There are moments in stories in that book where they say, “and so-and-so, being filled with the Spirit, goes off and does something wonderful.” And Early Quakers I think felt that they themselves were filled with that same Spirit. So it was really that experience. Some of it was structure and so forth – or lack thereof – but I think the fundamental thing was that experience of being filled and led by the Holy Spirit.

Early Quakers yearned for a revival of primitive Christianity because – in their experience – the life of the established church around them was one of form without substance. You could have a ritual, you could have a program, you could have a structure, but it could be there with no electricity running through the wires.

So imagine going to a church service. Ok, you’re supposed to say some prayers whether those prayers speak what you’re feeling at that moment or not. You’re supposed to recite a creed that contains someone else’s theological reflections that you may or may not agree with. You’re supposed to sing some hymns. You know, there’s the old joke, “why aren’t Quaker good at singing hymns?” “Because they’re always looking ahead to see whether or not they agree with the words.” Well that’s where that comes from.
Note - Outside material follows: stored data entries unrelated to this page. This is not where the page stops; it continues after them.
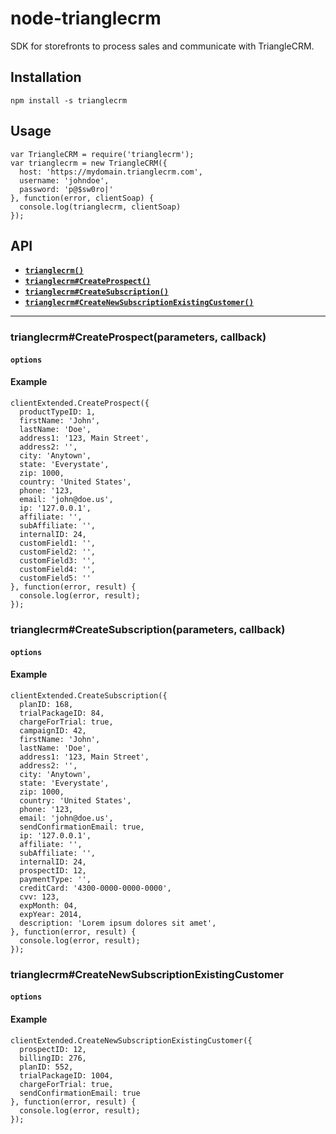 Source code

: node-trianglecrm
================

SDK for storefronts to process sales and communicate with TriangleCRM.

## Installation ##

    npm install -s trianglecrm

## Usage ##

    var TriangleCRM = require('trianglecrm');
    var trianglecrm = new TriangleCRM({
      host: 'https://mydomain.trianglecrm.com',
      username: 'johndoe',
      password: 'p@$sw0ro|'
    }, function(error, clientSoap) {
      console.log(trianglecrm, clientSoap)
    });

## API

* [**`trianglecrm()`**]()
* [**`trianglecrm#CreateProspect()`**]()
* [**`trianglecrm#CreateSubscription()`**]()
* [**`trianglecrm#CreateNewSubscriptionExistingCustomer()`**]()

--------------------------------------------------------
### trianglecrm#CreateProspect(parameters, callback)

#### `options`

#### Example

    clientExtended.CreateProspect({
      productTypeID: 1,
      firstName: 'John',
      lastName: 'Doe',
      address1: '123, Main Street',
      address2: '',
      city: 'Anytown',
      state: 'Everystate',
      zip: 1000,
      country: 'United States',
      phone: '123,
      email: 'john@doe.us',
      ip: '127.0.0.1',
      affiliate: '',
      subAffiliate: '',
      internalID: 24,
      customField1: '',
      customField2: '',
      customField3: '',
      customField4: '',
      customField5: ''
    }, function(error, result) {
      console.log(error, result);
    });

### trianglecrm#CreateSubscription(parameters, callback) ###

#### `options`

#### Example

    clientExtended.CreateSubscription({
      planID: 168,
      trialPackageID: 84,
      chargeForTrial: true,
      campaignID: 42,
      firstName: 'John',
      lastName: 'Doe',
      address1: '123, Main Street',
      address2: '',
      city: 'Anytown',
      state: 'Everystate',
      zip: 1000,
      country: 'United States',
      phone: '123,
      email: 'john@doe.us',
      sendConfirmationEmail: true,
      ip: '127.0.0.1',
      affiliate: '',
      subAffiliate: '',
      internalID: 24,
      prospectID: 12,
      paymentType: '',
      creditCard: '4300-0000-0000-0000',
      cvv: 123,
      expMonth: 04,
      expYear: 2014,
      description: 'Lorem ipsum dolores sit amet',
    }, function(error, result) {
      console.log(error, result);
    });

### trianglecrm#CreateNewSubscriptionExistingCustomer ###

#### `options`

#### Example

    clientExtended.CreateNewSubscriptionExistingCustomer({
      prospectID: 12,
      billingID: 276,
      planID: 552,
      trialPackageID: 1004,
      chargeForTrial: true,
      sendConfirmationEmail: true
    }, function(error, result) {
      console.log(error, result);
    });
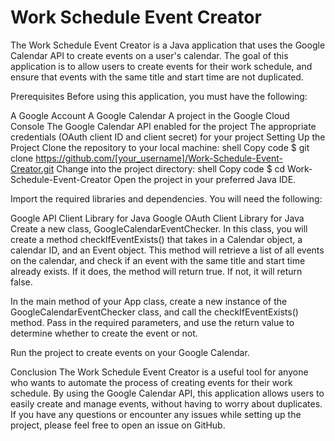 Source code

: # Work Schedule Event Creator
The Work Schedule Event Creator is a Java application that uses the Google Calendar API to create events on a user's calendar. The goal of this application is to allow users to create events for their work schedule, and ensure that events with the same title and start time are not duplicated.

Prerequisites
Before using this application, you must have the following:

A Google Account
A Google Calendar
A project in the Google Cloud Console
The Google Calendar API enabled for the project
The appropriate credentials (OAuth client ID and client secret) for your project
Setting Up the Project
Clone the repository to your local machine:
shell
Copy code
$ git clone https://github.com/[your_username]/Work-Schedule-Event-Creator.git
Change into the project directory:
shell
Copy code
$ cd Work-Schedule-Event-Creator
Open the project in your preferred Java IDE.

Import the required libraries and dependencies. You will need the following:

Google API Client Library for Java
Google OAuth Client Library for Java
Create a new class, GoogleCalendarEventChecker. In this class, you will create a method checkIfEventExists() that takes in a Calendar object, a calendar ID, and an Event object. This method will retrieve a list of all events on the calendar, and check if an event with the same title and start time already exists. If it does, the method will return true. If not, it will return false.

In the main method of your App class, create a new instance of the GoogleCalendarEventChecker class, and call the checkIfEventExists() method. Pass in the required parameters, and use the return value to determine whether to create the event or not.

Run the project to create events on your Google Calendar.

Conclusion
The Work Schedule Event Creator is a useful tool for anyone who wants to automate the process of creating events for their work schedule. By using the Google Calendar API, this application allows users to easily create and manage events, without having to worry about duplicates. If you have any questions or encounter any issues while setting up the project, please feel free to open an issue on GitHub.
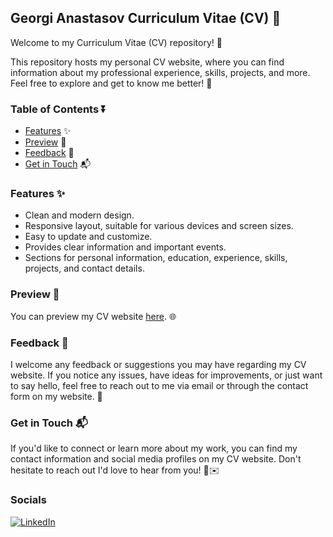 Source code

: ## Georgi Anastasov Curriculum Vitae (CV) 💼

Welcome to my Curriculum Vitae (CV) repository! 🌟

This repository hosts my personal CV website, where you can find information about my professional experience, skills, projects, and more. Feel free to explore and get to know me better! 🚀

### Table of Contents ⏬

- [Features](#features) ✨
- [Preview](#preview) 👀
- [Feedback](#feedback) 📝
- [Get in Touch](#getintouch) 📬

### Features ✨

- Clean and modern design.
- Responsive layout, suitable for various devices and screen sizes.
- Easy to update and customize.
- Provides clear information and important events.
- Sections for personal information, education, experience, skills, projects, and contact details.

### Preview 👀

You can preview my CV website [here](https://georgianastasov.github.io/anastasov-cv.github.io/). 🌐

### Feedback 📝

I welcome any feedback or suggestions you may have regarding my CV website. 
If you notice any issues, have ideas for improvements, or just want to say hello, feel free to reach out to me via email or through the contact form on my website. 📧

### Get in Touch 📬

If you'd like to connect or learn more about my work, you can find my contact information and social media profiles on my CV website. Don't hesitate to reach out
I'd love to hear from you! 📱✉️

### Socials
<p><a href="https://www.linkedin.com/in/georgi-anastasov-97a733240/" target="_blank"><img alt="LinkedIn" src="https://img.shields.io/badge/linkedin-%230077B5.svg?&style=for-the-badge&logo=linkedin&logoColor=white"/></a></p>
You know, you can force someone in a sense – in that circumstance – to sing something that is dishonest for them. And then you listen to a sermon and a good puritan sermon has been crafted for days by the preacher who has given a lot of thought to it. But if it’s all up in your head but not in your heart – if it’s all in your book but it’s not led by an immediate sense of Divine presence, it’s form without substance.
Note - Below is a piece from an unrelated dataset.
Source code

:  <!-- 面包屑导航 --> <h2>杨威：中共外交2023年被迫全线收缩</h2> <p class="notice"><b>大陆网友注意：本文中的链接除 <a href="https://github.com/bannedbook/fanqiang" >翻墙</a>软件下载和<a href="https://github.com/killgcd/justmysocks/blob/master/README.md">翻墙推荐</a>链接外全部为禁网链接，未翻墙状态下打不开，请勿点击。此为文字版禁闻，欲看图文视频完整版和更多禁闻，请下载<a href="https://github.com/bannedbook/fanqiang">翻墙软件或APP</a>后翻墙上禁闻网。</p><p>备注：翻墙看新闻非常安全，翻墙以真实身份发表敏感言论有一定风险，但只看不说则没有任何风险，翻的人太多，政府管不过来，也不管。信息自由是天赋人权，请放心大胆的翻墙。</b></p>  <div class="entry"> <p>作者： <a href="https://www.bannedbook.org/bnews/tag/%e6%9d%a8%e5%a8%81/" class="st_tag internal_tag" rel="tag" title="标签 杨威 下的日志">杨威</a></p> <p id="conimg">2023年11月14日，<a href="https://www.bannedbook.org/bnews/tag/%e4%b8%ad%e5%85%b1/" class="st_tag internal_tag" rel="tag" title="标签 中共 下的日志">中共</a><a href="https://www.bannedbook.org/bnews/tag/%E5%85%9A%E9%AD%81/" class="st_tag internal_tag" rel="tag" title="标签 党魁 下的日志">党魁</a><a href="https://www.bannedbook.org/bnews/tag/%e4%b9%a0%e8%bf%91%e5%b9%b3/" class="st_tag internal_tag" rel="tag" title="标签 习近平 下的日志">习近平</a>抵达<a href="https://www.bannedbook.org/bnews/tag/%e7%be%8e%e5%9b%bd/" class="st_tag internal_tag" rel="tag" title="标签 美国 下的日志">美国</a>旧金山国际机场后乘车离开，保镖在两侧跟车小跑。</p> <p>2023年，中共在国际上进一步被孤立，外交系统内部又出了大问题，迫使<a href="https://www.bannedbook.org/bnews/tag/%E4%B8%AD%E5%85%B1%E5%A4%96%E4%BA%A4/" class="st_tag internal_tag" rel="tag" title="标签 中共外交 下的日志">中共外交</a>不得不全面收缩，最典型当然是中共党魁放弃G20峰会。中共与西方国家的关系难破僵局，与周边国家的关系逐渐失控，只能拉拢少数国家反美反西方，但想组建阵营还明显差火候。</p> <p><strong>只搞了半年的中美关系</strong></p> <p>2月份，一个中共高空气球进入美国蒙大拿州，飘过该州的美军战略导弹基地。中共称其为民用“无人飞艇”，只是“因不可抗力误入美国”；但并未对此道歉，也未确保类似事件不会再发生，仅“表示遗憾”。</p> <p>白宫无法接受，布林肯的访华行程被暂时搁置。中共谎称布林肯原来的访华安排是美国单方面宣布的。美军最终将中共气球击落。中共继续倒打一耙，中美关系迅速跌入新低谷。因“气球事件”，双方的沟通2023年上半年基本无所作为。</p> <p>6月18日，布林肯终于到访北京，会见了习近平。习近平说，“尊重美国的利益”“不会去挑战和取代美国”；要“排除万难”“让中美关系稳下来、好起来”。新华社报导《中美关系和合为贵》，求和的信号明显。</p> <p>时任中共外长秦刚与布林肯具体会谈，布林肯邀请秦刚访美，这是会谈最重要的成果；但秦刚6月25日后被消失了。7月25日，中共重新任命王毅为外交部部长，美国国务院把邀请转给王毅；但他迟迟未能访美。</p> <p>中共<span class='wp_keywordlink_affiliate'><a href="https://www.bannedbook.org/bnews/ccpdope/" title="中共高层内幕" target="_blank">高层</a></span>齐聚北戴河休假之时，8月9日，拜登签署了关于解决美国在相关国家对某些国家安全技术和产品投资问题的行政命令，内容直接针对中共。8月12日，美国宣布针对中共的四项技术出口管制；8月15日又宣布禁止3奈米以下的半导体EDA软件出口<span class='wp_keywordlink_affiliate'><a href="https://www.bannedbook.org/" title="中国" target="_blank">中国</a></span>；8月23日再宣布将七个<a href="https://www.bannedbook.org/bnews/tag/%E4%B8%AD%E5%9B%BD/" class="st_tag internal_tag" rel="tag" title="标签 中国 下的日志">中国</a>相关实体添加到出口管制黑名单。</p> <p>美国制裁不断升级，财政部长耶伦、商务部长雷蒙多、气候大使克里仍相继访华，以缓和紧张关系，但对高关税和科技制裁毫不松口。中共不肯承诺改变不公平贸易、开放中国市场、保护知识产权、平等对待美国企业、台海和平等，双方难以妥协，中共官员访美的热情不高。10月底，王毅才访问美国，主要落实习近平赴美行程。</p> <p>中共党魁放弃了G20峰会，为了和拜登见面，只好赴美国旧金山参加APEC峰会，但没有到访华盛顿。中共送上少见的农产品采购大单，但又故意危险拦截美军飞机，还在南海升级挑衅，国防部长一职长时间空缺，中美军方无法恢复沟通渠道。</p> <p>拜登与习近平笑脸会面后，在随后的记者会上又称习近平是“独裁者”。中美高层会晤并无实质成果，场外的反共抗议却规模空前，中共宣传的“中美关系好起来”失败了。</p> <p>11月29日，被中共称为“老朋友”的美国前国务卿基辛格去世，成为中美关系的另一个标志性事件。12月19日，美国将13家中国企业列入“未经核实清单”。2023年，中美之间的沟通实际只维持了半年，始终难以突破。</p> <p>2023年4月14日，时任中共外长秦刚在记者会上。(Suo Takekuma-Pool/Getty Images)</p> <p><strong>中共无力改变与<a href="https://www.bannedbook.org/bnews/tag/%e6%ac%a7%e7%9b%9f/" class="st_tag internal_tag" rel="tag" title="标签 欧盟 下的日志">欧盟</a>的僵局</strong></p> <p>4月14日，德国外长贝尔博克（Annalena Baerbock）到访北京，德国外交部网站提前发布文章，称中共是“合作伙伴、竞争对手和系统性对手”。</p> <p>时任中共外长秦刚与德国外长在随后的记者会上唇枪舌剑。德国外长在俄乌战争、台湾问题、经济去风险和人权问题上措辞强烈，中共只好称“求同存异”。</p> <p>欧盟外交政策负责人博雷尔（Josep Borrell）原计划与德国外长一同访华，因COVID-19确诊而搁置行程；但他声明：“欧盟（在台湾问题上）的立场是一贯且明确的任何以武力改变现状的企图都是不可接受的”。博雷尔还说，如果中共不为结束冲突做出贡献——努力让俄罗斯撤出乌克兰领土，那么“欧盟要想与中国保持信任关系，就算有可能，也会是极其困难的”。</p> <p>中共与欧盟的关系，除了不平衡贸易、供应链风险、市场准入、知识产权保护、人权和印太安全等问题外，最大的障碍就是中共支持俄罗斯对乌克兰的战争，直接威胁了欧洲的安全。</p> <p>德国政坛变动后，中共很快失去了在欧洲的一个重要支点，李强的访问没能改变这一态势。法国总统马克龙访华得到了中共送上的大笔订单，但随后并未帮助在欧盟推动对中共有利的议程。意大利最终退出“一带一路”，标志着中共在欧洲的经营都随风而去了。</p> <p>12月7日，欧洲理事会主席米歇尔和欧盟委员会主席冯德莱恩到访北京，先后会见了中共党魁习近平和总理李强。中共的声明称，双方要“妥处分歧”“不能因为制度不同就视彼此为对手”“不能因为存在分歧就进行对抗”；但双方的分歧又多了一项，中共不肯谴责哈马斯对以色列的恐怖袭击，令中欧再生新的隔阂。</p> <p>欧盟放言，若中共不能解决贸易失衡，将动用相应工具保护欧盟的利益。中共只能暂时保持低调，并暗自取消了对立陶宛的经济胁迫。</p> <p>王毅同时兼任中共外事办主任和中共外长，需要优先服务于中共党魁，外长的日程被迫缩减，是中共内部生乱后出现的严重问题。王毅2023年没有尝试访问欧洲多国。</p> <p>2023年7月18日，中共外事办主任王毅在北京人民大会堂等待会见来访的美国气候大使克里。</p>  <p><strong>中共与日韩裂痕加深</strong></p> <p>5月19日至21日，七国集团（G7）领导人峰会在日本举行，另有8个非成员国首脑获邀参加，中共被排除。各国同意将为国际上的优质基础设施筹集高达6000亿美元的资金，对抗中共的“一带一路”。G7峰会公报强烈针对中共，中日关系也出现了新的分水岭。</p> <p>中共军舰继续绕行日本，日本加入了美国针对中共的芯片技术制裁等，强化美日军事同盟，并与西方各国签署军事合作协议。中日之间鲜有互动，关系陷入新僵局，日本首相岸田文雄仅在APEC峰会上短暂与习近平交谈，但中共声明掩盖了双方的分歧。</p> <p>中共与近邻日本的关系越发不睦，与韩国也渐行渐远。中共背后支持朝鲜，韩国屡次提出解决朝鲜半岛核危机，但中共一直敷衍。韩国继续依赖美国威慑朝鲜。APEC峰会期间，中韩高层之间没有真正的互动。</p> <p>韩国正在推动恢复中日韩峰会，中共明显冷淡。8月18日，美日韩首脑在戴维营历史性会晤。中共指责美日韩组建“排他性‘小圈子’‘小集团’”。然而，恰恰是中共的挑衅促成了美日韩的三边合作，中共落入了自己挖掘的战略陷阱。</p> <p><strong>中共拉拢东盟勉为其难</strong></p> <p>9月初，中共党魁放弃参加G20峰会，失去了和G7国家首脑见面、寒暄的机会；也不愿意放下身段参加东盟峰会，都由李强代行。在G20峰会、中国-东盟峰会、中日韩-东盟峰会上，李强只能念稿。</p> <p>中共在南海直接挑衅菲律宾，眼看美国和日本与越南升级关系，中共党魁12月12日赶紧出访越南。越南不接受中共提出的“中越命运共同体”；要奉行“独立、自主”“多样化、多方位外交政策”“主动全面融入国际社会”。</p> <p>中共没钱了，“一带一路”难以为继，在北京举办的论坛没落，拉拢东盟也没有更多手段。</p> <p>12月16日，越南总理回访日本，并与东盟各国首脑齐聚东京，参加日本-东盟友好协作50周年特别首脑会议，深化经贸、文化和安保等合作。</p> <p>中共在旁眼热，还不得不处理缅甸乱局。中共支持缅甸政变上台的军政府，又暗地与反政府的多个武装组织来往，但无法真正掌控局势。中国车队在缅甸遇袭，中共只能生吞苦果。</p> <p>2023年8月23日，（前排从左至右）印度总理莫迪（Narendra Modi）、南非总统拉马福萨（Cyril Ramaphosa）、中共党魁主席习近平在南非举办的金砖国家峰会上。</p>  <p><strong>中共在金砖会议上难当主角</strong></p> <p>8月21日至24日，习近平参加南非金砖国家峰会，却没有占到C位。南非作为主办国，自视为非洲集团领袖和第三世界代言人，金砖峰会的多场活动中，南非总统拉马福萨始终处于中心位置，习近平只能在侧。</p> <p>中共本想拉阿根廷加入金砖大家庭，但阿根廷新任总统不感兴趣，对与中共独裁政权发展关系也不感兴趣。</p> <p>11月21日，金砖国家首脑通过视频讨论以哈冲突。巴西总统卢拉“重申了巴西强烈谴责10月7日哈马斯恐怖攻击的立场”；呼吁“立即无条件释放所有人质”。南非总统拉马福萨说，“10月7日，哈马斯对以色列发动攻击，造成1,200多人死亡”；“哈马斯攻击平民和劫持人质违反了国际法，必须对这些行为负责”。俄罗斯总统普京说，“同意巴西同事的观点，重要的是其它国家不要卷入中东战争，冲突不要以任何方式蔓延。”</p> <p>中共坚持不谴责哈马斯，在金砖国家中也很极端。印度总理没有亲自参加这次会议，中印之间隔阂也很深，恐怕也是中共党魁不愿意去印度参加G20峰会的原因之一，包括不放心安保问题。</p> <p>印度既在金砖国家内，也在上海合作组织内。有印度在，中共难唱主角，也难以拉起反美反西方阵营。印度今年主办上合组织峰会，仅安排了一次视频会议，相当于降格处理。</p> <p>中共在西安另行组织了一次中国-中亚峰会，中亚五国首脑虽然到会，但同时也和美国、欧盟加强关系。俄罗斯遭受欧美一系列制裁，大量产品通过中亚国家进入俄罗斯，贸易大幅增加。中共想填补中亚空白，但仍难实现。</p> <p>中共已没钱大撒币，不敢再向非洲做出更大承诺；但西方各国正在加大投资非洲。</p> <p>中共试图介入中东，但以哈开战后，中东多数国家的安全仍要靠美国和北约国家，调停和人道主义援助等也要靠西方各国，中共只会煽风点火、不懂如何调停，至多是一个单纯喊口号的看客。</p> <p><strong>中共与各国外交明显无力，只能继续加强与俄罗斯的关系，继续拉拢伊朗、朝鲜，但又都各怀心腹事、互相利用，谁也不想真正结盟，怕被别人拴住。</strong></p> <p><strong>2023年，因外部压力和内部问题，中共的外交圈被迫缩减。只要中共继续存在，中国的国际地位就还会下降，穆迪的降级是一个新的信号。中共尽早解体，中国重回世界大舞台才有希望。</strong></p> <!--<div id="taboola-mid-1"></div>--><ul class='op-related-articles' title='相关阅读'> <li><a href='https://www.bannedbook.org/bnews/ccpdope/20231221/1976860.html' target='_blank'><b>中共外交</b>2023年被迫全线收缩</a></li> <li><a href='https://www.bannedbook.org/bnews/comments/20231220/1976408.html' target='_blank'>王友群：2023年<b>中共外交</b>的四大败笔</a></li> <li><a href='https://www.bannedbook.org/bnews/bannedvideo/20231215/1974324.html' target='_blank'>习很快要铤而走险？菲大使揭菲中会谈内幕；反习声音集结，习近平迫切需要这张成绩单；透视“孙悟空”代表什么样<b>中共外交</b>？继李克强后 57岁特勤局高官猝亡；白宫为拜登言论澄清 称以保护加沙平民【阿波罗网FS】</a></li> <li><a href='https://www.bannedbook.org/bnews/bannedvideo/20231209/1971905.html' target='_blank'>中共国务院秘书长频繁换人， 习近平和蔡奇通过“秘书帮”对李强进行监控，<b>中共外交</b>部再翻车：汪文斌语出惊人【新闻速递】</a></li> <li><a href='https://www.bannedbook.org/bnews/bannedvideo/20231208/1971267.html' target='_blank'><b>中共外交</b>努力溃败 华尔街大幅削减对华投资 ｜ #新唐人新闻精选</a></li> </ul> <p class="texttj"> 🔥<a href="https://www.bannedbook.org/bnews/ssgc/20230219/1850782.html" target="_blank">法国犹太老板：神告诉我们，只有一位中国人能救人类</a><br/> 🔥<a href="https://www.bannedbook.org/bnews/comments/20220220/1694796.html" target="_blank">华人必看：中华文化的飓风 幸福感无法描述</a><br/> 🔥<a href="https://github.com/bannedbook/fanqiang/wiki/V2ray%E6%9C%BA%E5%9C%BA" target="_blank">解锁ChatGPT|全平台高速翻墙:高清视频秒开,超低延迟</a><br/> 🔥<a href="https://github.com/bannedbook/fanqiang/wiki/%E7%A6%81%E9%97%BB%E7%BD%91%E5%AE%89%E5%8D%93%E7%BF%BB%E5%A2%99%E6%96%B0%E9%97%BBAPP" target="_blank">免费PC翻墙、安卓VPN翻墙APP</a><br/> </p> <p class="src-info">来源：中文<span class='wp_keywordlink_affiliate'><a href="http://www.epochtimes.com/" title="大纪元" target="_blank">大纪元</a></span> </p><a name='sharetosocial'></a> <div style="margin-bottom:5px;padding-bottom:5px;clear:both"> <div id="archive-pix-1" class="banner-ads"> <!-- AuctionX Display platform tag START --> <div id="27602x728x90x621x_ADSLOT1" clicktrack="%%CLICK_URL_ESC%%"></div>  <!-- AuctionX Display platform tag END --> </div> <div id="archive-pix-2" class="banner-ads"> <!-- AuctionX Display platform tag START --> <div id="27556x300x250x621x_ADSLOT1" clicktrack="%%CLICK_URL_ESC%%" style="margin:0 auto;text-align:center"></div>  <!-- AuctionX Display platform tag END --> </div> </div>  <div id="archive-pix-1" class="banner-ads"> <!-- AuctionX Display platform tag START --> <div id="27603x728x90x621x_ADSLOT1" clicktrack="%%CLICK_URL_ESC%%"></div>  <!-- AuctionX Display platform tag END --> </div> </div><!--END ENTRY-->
The same thing for the sacraments – there was a lot of debate going on about communion and about baptism – what they ought to look like, how such rituals should be performed, what the theological and spiritual meaning of these experiences ought to be. If communion meant union with God, you can have the formal elements of communion but no real unity, no sense of union with God happening.

And so form without substance was their experience of the organized churches and they said, “we’re going to get together and let the Spirit guide us, and that may lead us in radical directions.” Like, even women ministering, which was shocking. Perhaps one of the most shocking parts of their message to those around them.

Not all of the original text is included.